Though Tyler Travis described himself as an introvert — he said in high school he was the quiet kid who tended to keep his head down in the hallways — the WVWhite singer/guitarist never once felt uncomfortable taking the stage with his band.
“It has never really bothered me,” said Travis, 21, in a recent phone interview. “I liked my songs. I thought they were good enough. There’s a lot of garbage out there people really like, so why not give it a shot?”
It helped, of course, that the frontman grew up idolizing musicians; his father, a home improvement contractor, drummed for rowdy locals The Gunshy Ministers in the mid-’90s, and Travis regularly attended rock shows by bands like the Meat Puppets at places like The Summit, Cafe Bourbon Street and Carabar.
“My dad would call [the venues] when I was like 16 [and ask] ‘Is it cool if I bring my son?’ I thought I was hot s---,” Travis said. “He would always talk about how the Columbus music scene was so beautiful and how all the best bands were on Anyway Records.”

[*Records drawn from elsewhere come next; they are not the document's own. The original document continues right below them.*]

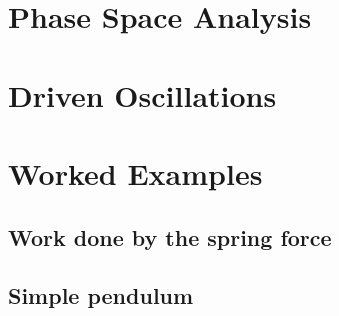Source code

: \documentclass[../main.tex]{subfiles}
\begin{document}
\section{Phase Space Analysis}

\section{Driven Oscillations}


\section{Worked Examples}
\subsection{Work done by the spring force}
\subsection{Simple pendulum}
\end{document}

Fittingly, WVWhite will release its still untitled full-length debut (“I thought about calling it The White Album, but I haven’t run that by anybody else yet,” Travis said) this January on none other than Anyway, bringing the singer’s childhood dreams full circle.

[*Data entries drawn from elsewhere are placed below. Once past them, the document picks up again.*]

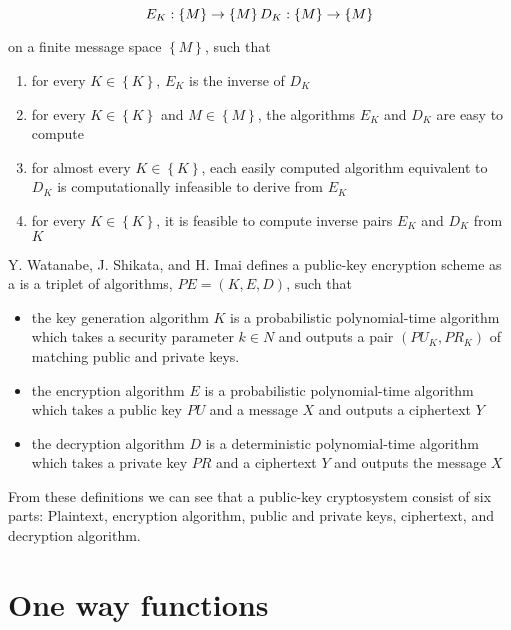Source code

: \documentclass[english,titlepage,11pt]{article}
\begin{document}
\begin{equation}
  E_K: \left \{  M \right \} \rightarrow \left \{  M \right \} \\
  D_K: \left \{  M \right \} \rightarrow \left \{  M \right \}
\end{equation}

on a finite message space $\left \{  M \right \}$, such that

\begin{enumerate}
  \item for every $K \in \left \{ K \right \}$, $E_K$ is the inverse of $D_K$
  \item for every $K \in \left \{ K \right \}$ and $M \in \left \{ M \right \}$, the algorithms $E_K$ and $D_K$ are easy to compute
  \item for almost every $K \in \left \{ K \right \}$, each easily computed algorithm equivalent to $D_K$ is computationally infeasible to derive from $E_K$
  \item for every $K \in \left \{ K \right \}$, it is feasible to compute inverse pairs $E_K$ and $D_K$ from $K$
\end{enumerate}

Y. Watanabe, J. Shikata, and H. Imai defines\cite{watanabe02} a public-key encryption scheme as a is a triplet of algorithms, $PE=(K,E,D)$, such that

\begin{itemize}
  \item the key generation algorithm $K$ is a probabilistic polynomial-time algorithm which takes a security parameter $k \in N$ and outputs a pair $(PU_K, PR_K)$ of matching public and private keys.
  \item the encryption algorithm $E$ is a probabilistic polynomial-time algorithm which takes a public key $PU$ and a message $X$ and outputs a ciphertext $Y$ 
 \item the decryption algorithm $D$ is a deterministic polynomial-time algorithm which takes a private key $PR$ and a ciphertext $Y$ and outputs the message $X$
\end{itemize}

From these definitions we can see that a public-key cryptosystem consist of six parts: Plaintext, encryption algorithm, public and private keys, ciphertext, and decryption algorithm.

\section{One way functions}
\end{document}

As with the band’s debut EP, Enter: WVWhite, a hazy, guitar-laden effort that sounds like the work of a bunch of kids who grew up idolizing indie-rockers like Built to Spill (precisely because it was), Travis wrote many of the songs on the full-length as he struggled with depression and isolation.
“I wrote a lot of the new album … when I first started college [at Ohio Wesleyan University],” he said. “I felt like I didn’t make friends here because I was in a band and down in Columbus every weekend. When I’m going through a weird period [songwriting] comes more naturally.”

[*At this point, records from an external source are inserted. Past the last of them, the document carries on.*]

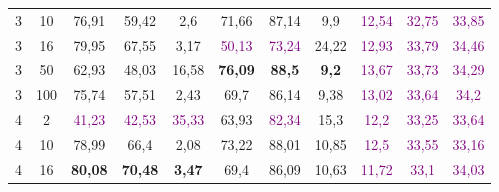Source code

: \begin{table}[ht]
\begin{tabular}{cc|ccc|ccc|ccc}
        {3}                           & {10}   & {76,91}                             & {59,42}                             & {2,6}                                    & {71,66}                   & {87,14}                   & {9,9}                     & \textcolor{purple}{12,54} & \textcolor{purple}{32,75} & \textcolor{purple}{33,85} \\
        {3}                           & {16}   & {79,95}                             & {67,55}                             & {3,17}                                   & \textcolor{purple}{50,13} & \textcolor{purple}{73,24} & {24,22}                   & \textcolor{purple}{12,93} & \textcolor{purple}{33,79} & \textcolor{purple}{34,46} \\
        {3}                           & {50}   & {62,93}                             & {48,03}                             & {16,58}                                  & {\textbf{76,09}}          & {\textbf{88,5}}           & \textbf{9,2}              & \textcolor{purple}{13,67} & \textcolor{purple}{33,73} & \textcolor{purple}{34,29} \\
        {3}                           & {100}  & {75,74}                             & {57,51}                             & {2,43}                                   & {69,7}                    & {86,14}                   & {9,38}                    & \textcolor{purple}{13,02} & \textcolor{purple}{33,64} & \textcolor{purple}{34,2}  \\
        {4}                           & {2}    & \textcolor{purple}{41,23}           & \textcolor{purple}{42,53}           & \textcolor{purple}{35,33}                & {63,93}                   & \textcolor{purple}{82,34} & {15,3}                    & \textcolor{purple}{12,2}  & \textcolor{purple}{33,25} & \textcolor{purple}{33,64} \\
        {4}                           & {10}   & {78,99}                             & {66,4}                              & {2,08}                                   & {73,22}                   & {88,01}                   & {10,85}                   & \textcolor{purple}{12,5}  & \textcolor{purple}{33,55} & \textcolor{purple}{33,16} \\
        {4}                           & {16}   & {\textbf{80,08}}                    & {\textbf{70,48}}                    & {\textbf{3,47}}                          & {69,4}                    & {86,09}                   & {10,63}                   & \textcolor{purple}{11,72} & \textcolor{purple}{33,1}  & \textcolor{purple}{34,03} \\

\end{tabular}
\end{table}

Even so, WVWhite songs tend to be far from autobiographical, and Travis has penned tunes inspired by everything from Henry Miller’s novel “Tropic of Capricorn” to a sculpture by British artist Marc Quinn of a pregnant Alison Lapper.
“[My songs] are 50-percent metaphor and 50-percent nonsense,” Travis said. “I’m very self-conscious of writing music that’s too personal. I write the songs, but I don’t want them to apply too much to me as an individual. I always want them to be WVWhite songs.”